Der Hesse wusste, dass er unter normalen Umständen bei seiner 200. Grand-Prix-Teilnahme weder an den auf Platz zwei liegenden Räikkönen, geschweige an Hamilton herankommen würde. „Ich war keine Bedrohung für Kimi und keine Bedrohung für Lewis“, sagte Vettel. Es gab nur eine Chance. „Ich habe gebetet, dass einer stoppt und das Safety Car kommt“, gab er zu. „Als ich gesehen habe, dass da ein Wagen steht, war ich voller Adrenalin.“
Die Programme der Silberpfeile hatten errechnet, dass es gut ausgehen sollte für Hamilton bei einem Polster von 15 Sekunden. „Wir haben den Vorsprung nach dem Boxenstopp von Lewis so gemanagt, dass es auch unter diesen Bedingungen reichen würde, genau eine solche Situation haben wir in Betracht gezogen“, erklärte Teamchef Toto Wolff.
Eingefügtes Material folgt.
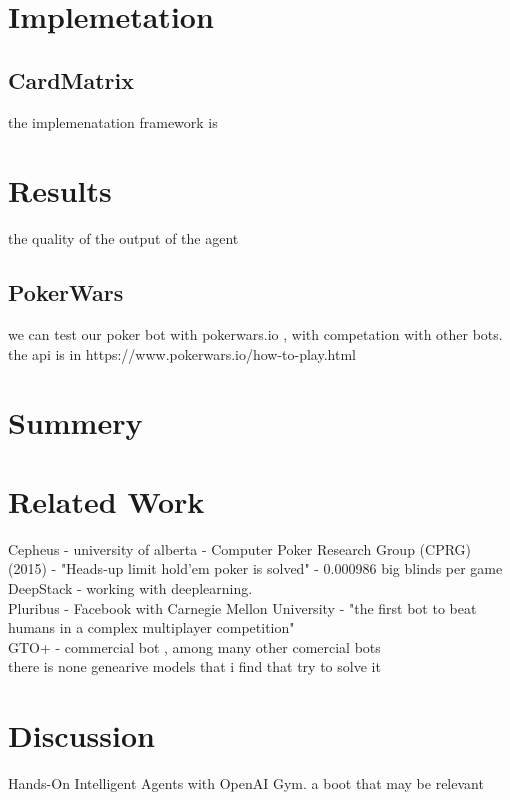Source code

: \documentclass{article}
\begin{document}
\section{Implemetation}
\subsection{CardMatrix}
the implemenatation framework is
\section{Results}
the quality of the output of the agent
\subsection{PokerWars}
we can test our poker bot with pokerwars.io , with competation with other bots.
the api is in https://www.pokerwars.io/how-to-play.html
\section{Summery}
\section{Related Work}
Cepheus   - university of alberta -  Computer Poker Research Group (CPRG) (2015) - "Heads-up limit hold’em poker is solved" - 0.000986 big blinds per game \\
DeepStack - working with deeplearning.\\
Pluribus - Facebook with Carnegie Mellon University -  "the first bot to beat humans in a complex multiplayer competition"\\
GTO+ - commercial bot , among many other comercial bots \\
there is none genearive models that i find that try to solve it
\section{Discussion}
Hands-On Intelligent Agents with OpenAI Gym. a boot that may be relevant
\end{document}
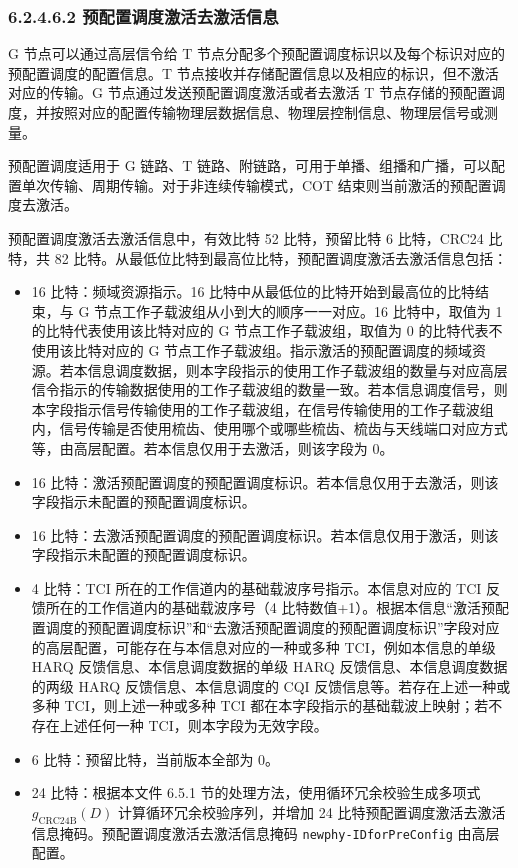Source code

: \documentclass[11pt,a4paper]{ctexart}
\begin{document}
\subsubsection{6.2.4.6.2 预配置调度激活去激活信息}

G 节点可以通过高层信令给 T 节点分配多个预配置调度标识以及每个标识对应的预配置调度的配置信息。T 节点接收并存储配置信息以及相应的标识，但不激活对应的传输。G 节点通过发送预配置调度激活或者去激活 T 节点存储的预配置调度，并按照对应的配置传输物理层数据信息、物理层控制信息、物理层信号或测量。

预配置调度适用于 G 链路、T 链路、附链路，可用于单播、组播和广播，可以配置单次传输、周期传输。对于非连续传输模式，COT 结束则当前激活的预配置调度去激活。

预配置调度激活去激活信息中，有效比特 52 比特，预留比特 6 比特，CRC24 比特，共 82 比特。从最低位比特到最高位比特，预配置调度激活去激活信息包括：
\begin{itemize}[nosep]
  \item 16 比特：频域资源指示。16 比特中从最低位的比特开始到最高位的比特结束，与 G 节点工作子载波组从小到大的顺序一一对应。16 比特中，取值为 1 的比特代表使用该比特对应的 G 节点工作子载波组，取值为 0 的比特代表不使用该比特对应的 G 节点工作子载波组。指示激活的预配置调度的频域资源。若本信息调度数据，则本字段指示的使用工作子载波组的数量与对应高层信令指示的传输数据使用的工作子载波组的数量一致。若本信息调度信号，则本字段指示信号传输使用的工作子载波组，在信号传输使用的工作子载波组内，信号传输是否使用梳齿、使用哪个或哪些梳齿、梳齿与天线端口对应方式等，由高层配置。若本信息仅用于去激活，则该字段为 0。
  \item 16 比特：激活预配置调度的预配置调度标识。若本信息仅用于去激活，则该字段指示未配置的预配置调度标识。
  \item 16 比特：去激活预配置调度的预配置调度标识。若本信息仅用于激活，则该字段指示未配置的预配置调度标识。
  \item 4 比特：TCI 所在的工作信道内的基础载波序号指示。本信息对应的 TCI 反馈所在的工作信道内的基础载波序号（4 比特数值+1）。根据本信息``激活预配置调度的预配置调度标识''和``去激活预配置调度的预配置调度标识''字段对应的高层配置，可能存在与本信息对应的一种或多种 TCI，例如本信息的单级 HARQ 反馈信息、本信息调度数据的单级 HARQ 反馈信息、本信息调度数据的两级 HARQ 反馈信息、本信息调度的 CQI 反馈信息等。若存在上述一种或多种 TCI，则上述一种或多种 TCI 都在本字段指示的基础载波上映射；若不存在上述任何一种 TCI，则本字段为无效字段。
  \item 6 比特：预留比特，当前版本全部为 0。
  \item 24 比特：根据本文件 6.5.1 节的处理方法，使用循环冗余校验生成多项式 $g_{\mathrm{CRC24B}}(D)$ 计算循环冗余校验序列，并增加 24 比特预配置调度激活去激活信息掩码。预配置调度激活去激活信息掩码 \texttt{newphy-IDforPreConfig} 由高层配置。
\end{itemize}
\end{document}

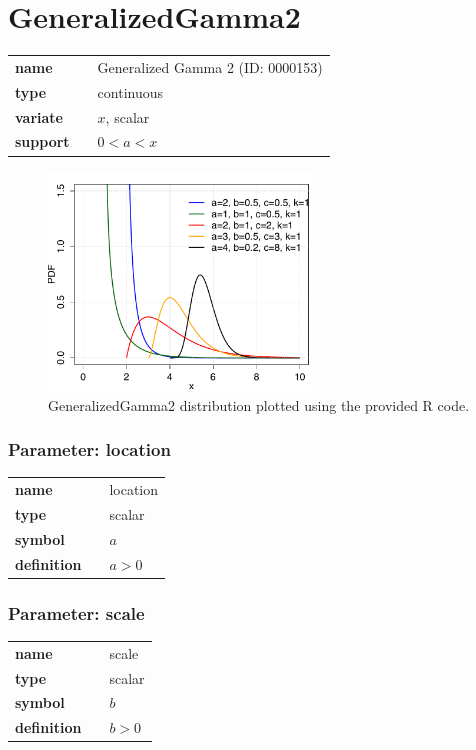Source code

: \section*{GeneralizedGamma2} 

  \bigskip 

\begin{tabular}{p{2cm}cl}
\textbf{name} & & Generalized Gamma 2 (ID: 0000153)\\ 
 
\textbf{type} & & continuous \\ 

\textbf{variate} & & $x$, scalar \\ 

\textbf{support} & & $0 < a < x$
\end{tabular}

\begin{figure}[ht!]
\centering
  \includegraphics[width=70mm]{pics/GeneralizedGamma2.pdf}
 \caption{GeneralizedGamma2 distribution plotted using the provided R code.}
 \label{fig:GeneralizedGamma2}
\end{figure}

\subsubsection*{Parameter: location}

\noindent\begin{tabular}{p{2cm}cl}
\textbf{name} & & location \\
\textbf{type} & & scalar \\
\textbf{symbol} & & $a$  \\
\textbf{definition} & & $a > 0$
\end{tabular}
\subsubsection*{Parameter: scale}

\noindent\begin{tabular}{p{2cm}cl}
\textbf{name} & & scale \\
\textbf{type} & & scalar \\
\textbf{symbol} & & $b$  \\
\textbf{definition} & & $b > 0$
\end{tabular}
Die Rechnung ging aber nicht auf. Zehn Sekunden waren das Zeitfenster. Hamilton, der zum siebten Mal von Startplatz eins in Melbourne gestartet war, war plötzlich nur noch Zweiter. „Ist das mein Fehler?“, funkte der 32 Jahre alte Brite an die Box. „Lewis, wir dachten, wir wären sicher, aber ist offensichtlich etwas schief gegangen“, lautete die Antwort vom Kommandostand. Teamkollege Valtteri Bottas wurde nach seinem Quali-Unfall und Startplatz 15 wegen eines Getriebewechsels nur Achter, einen Rang hinter dem deutschen Renault-Piloten Nico Hülkenberg.
Meisterschaftsmitfavorit Max Verstappen war im Red Bull von Rang vier gestartet, nach einem Dreher aber ebenfalls ohne Aussichten auf die Topränge. Dennoch profitierte auch der 20 Jahre alte Niederländer vom Doppel-Aus der Haas-Autos und wurde noch Sechster. Zwei Runden vor Grosjean hatte bereits Haas-Teamkollege Kevin Magnussen auf Rang vier liegend aufhören müssen. Die unsicher montierten Räder bescherten dem US-Team, das sich anschickt, hinter den Top-Teams das Mittelfeld neu zu ordnen, jeweils 5000 Euro Strafe.